(Data extracted from a collection)
# # # # #

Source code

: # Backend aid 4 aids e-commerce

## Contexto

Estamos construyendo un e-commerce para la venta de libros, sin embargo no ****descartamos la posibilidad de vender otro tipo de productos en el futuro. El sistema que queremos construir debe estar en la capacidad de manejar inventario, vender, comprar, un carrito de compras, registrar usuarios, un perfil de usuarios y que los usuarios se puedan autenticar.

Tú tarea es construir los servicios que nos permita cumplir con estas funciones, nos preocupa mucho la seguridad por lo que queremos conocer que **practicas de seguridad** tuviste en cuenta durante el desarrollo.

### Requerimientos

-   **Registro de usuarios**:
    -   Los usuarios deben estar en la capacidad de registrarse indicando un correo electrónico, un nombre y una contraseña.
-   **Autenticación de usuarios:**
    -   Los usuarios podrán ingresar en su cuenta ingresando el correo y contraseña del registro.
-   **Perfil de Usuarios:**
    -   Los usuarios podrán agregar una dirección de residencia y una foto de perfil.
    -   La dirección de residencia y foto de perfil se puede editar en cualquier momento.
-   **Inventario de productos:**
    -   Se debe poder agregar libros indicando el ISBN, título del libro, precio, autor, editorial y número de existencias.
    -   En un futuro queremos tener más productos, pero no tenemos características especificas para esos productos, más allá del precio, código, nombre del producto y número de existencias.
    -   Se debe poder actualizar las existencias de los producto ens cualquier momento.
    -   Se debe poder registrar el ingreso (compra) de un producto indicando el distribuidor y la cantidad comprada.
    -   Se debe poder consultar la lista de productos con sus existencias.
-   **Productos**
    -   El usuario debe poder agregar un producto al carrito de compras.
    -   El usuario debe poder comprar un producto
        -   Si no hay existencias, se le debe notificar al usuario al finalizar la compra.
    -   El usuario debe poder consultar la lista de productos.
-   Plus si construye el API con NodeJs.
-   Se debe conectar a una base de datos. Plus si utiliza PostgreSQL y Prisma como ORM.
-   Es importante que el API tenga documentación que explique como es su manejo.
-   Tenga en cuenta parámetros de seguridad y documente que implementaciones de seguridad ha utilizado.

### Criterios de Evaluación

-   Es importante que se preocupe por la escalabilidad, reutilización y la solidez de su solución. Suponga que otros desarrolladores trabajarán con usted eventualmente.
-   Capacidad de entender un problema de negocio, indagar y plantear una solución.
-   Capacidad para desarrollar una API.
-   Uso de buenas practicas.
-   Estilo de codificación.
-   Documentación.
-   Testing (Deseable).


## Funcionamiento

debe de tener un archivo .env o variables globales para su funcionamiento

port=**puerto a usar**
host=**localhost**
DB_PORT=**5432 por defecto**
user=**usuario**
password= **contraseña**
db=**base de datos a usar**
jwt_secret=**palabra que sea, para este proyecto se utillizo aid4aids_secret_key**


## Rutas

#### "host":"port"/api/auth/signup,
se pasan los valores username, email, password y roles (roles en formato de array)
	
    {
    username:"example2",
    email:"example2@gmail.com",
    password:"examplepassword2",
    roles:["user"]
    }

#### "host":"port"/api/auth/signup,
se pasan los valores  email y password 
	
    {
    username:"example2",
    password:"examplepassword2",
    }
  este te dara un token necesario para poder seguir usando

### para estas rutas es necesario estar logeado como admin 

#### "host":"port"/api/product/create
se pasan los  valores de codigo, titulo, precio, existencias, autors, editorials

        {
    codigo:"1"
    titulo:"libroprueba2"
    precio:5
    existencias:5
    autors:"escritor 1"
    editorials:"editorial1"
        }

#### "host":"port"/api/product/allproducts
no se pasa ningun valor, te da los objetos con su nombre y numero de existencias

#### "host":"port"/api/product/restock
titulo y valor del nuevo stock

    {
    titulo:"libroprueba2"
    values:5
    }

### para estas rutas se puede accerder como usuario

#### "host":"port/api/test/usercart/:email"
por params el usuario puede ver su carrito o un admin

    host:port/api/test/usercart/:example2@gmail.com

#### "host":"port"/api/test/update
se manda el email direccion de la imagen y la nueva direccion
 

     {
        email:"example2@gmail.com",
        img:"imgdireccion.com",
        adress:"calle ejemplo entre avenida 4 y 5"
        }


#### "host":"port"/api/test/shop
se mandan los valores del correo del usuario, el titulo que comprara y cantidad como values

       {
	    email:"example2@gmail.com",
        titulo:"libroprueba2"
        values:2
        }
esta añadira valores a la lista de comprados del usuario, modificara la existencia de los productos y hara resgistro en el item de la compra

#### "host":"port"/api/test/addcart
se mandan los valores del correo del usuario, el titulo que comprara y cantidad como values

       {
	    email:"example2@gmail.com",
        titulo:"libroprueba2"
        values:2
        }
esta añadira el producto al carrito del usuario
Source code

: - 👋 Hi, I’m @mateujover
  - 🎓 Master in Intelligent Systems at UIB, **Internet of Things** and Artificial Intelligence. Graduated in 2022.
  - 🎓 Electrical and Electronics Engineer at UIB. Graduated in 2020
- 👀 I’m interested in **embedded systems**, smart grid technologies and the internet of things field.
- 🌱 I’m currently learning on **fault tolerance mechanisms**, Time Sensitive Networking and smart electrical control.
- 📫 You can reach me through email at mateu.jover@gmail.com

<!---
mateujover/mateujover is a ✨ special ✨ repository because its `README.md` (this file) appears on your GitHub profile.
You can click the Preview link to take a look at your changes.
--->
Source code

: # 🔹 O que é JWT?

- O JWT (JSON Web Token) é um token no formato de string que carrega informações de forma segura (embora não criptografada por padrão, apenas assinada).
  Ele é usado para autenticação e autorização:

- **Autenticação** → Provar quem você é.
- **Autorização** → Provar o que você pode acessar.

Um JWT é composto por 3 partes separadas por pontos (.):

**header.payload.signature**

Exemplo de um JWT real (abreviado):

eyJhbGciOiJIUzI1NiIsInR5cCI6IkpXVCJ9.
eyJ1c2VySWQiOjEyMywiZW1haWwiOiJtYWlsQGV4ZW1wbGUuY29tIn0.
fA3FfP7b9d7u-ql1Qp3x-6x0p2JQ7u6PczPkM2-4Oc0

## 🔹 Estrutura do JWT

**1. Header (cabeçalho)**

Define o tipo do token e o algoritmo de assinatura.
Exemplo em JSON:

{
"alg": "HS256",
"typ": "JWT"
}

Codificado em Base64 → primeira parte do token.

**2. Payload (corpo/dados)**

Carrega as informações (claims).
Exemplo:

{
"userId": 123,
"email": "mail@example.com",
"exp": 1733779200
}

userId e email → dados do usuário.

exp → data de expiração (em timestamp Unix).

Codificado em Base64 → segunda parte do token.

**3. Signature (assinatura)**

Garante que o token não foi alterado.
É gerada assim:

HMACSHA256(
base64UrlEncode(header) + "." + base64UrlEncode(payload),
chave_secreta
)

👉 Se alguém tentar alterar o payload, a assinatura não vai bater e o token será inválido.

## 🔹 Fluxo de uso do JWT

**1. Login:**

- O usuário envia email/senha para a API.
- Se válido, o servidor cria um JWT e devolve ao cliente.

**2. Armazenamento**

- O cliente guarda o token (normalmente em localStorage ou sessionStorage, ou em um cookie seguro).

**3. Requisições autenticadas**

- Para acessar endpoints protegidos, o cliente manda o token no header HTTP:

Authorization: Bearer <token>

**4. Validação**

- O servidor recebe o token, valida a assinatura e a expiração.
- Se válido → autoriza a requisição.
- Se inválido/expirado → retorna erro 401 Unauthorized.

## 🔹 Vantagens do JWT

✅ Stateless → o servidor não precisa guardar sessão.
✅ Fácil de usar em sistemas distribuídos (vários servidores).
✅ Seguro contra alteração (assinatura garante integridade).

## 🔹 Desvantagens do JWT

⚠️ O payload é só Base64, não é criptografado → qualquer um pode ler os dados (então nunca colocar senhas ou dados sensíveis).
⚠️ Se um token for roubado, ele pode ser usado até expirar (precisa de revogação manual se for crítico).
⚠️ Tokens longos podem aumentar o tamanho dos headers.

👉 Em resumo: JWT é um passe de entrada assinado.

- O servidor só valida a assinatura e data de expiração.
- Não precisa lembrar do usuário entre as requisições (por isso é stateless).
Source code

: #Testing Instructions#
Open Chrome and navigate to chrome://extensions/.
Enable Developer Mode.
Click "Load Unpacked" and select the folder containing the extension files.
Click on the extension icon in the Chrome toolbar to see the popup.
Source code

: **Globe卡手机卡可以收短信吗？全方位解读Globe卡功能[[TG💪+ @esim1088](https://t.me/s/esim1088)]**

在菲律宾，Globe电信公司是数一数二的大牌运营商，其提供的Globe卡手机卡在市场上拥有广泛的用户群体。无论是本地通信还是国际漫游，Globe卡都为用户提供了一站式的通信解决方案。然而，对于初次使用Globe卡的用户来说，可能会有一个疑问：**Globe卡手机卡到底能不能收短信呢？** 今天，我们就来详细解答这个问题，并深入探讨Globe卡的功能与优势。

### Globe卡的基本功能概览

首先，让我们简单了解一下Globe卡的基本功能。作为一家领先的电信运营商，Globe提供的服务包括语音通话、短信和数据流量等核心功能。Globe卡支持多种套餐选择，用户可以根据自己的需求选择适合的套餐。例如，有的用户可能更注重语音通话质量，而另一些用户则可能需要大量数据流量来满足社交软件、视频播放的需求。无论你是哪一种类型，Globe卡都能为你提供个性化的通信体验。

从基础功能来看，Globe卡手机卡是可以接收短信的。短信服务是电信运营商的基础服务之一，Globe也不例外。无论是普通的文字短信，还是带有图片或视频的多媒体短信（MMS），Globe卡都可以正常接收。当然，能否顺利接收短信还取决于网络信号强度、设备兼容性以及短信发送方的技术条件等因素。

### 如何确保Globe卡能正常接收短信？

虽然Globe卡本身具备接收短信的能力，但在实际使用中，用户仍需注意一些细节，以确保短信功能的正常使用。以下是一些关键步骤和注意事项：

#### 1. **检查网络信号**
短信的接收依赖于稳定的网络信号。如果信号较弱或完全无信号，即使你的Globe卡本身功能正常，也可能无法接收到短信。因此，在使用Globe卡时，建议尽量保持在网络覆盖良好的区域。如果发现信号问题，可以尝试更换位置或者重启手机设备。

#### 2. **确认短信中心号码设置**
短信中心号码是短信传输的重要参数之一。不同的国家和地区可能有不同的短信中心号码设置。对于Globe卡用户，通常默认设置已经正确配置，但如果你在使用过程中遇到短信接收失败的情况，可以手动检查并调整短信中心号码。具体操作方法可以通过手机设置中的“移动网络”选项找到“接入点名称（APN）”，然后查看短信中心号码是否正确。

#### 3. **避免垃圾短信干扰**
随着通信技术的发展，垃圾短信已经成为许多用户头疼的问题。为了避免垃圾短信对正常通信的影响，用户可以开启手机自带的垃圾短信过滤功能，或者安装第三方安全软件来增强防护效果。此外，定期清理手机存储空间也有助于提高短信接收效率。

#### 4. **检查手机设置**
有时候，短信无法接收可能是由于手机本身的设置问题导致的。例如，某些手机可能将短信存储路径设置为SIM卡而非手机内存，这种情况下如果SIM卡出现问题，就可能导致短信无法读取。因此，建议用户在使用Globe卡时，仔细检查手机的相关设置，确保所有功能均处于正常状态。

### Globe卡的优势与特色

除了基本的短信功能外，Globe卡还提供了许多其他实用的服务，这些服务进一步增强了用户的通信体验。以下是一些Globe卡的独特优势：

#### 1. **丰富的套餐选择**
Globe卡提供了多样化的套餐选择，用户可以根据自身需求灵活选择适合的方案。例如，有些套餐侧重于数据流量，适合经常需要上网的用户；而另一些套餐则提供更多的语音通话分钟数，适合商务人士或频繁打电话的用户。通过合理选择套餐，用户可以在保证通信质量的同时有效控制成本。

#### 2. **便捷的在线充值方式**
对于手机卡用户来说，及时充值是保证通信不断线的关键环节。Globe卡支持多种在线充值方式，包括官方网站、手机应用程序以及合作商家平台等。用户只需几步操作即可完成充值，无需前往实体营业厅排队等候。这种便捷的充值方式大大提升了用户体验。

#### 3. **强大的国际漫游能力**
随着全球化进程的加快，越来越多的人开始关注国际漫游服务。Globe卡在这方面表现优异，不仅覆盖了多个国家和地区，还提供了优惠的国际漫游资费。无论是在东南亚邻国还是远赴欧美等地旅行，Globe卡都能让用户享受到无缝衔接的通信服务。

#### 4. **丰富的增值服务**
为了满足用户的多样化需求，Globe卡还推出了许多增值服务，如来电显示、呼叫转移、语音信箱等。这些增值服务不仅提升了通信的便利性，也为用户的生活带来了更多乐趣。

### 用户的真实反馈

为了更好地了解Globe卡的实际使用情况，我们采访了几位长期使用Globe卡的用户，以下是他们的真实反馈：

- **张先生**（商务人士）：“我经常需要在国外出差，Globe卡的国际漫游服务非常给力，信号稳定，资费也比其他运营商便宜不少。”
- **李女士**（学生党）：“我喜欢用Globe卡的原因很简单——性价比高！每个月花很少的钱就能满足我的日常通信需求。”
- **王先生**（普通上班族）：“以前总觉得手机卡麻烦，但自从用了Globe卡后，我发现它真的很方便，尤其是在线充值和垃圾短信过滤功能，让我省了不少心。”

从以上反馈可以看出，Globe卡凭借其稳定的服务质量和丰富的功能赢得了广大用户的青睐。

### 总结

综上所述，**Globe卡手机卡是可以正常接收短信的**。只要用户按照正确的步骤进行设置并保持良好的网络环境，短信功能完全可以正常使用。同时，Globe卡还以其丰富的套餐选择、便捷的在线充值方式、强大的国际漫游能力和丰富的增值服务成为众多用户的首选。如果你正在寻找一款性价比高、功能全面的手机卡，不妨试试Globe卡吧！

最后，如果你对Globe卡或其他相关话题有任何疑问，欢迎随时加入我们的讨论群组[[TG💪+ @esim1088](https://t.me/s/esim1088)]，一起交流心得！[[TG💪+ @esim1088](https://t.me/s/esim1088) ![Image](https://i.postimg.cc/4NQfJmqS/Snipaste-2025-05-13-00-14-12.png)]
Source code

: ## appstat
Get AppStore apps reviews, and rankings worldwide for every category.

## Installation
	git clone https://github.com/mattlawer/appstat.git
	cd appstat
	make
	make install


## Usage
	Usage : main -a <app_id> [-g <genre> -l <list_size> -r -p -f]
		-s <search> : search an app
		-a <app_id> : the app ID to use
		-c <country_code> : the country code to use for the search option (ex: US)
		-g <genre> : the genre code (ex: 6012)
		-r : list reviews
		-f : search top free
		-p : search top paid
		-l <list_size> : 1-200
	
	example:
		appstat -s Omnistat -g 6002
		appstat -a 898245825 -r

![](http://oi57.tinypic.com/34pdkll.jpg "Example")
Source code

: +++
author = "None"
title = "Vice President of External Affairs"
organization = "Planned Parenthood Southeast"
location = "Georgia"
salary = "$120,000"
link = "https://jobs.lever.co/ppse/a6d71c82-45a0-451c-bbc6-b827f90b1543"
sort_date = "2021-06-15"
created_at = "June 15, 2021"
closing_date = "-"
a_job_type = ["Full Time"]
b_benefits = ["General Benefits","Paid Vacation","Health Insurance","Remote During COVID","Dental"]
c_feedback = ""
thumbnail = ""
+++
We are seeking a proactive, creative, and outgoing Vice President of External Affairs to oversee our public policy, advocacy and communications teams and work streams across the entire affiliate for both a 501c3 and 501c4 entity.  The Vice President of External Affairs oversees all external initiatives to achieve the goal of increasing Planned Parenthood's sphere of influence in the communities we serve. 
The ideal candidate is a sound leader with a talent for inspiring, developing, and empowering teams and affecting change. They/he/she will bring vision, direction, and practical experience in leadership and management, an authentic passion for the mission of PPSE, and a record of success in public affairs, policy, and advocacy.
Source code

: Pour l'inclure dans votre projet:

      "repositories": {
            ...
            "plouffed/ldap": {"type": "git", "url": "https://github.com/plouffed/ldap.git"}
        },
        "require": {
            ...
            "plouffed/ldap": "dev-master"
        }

# # # # #

▸ What needs to be done
Once you find the string "JSON" in a line of the records, copy that line.

▸ Task result
- O JWT (JSON Web Token) é um token no formato de string que carrega informações de forma segura (embora não criptografada por padrão, apenas assinada).
Exemplo em JSON:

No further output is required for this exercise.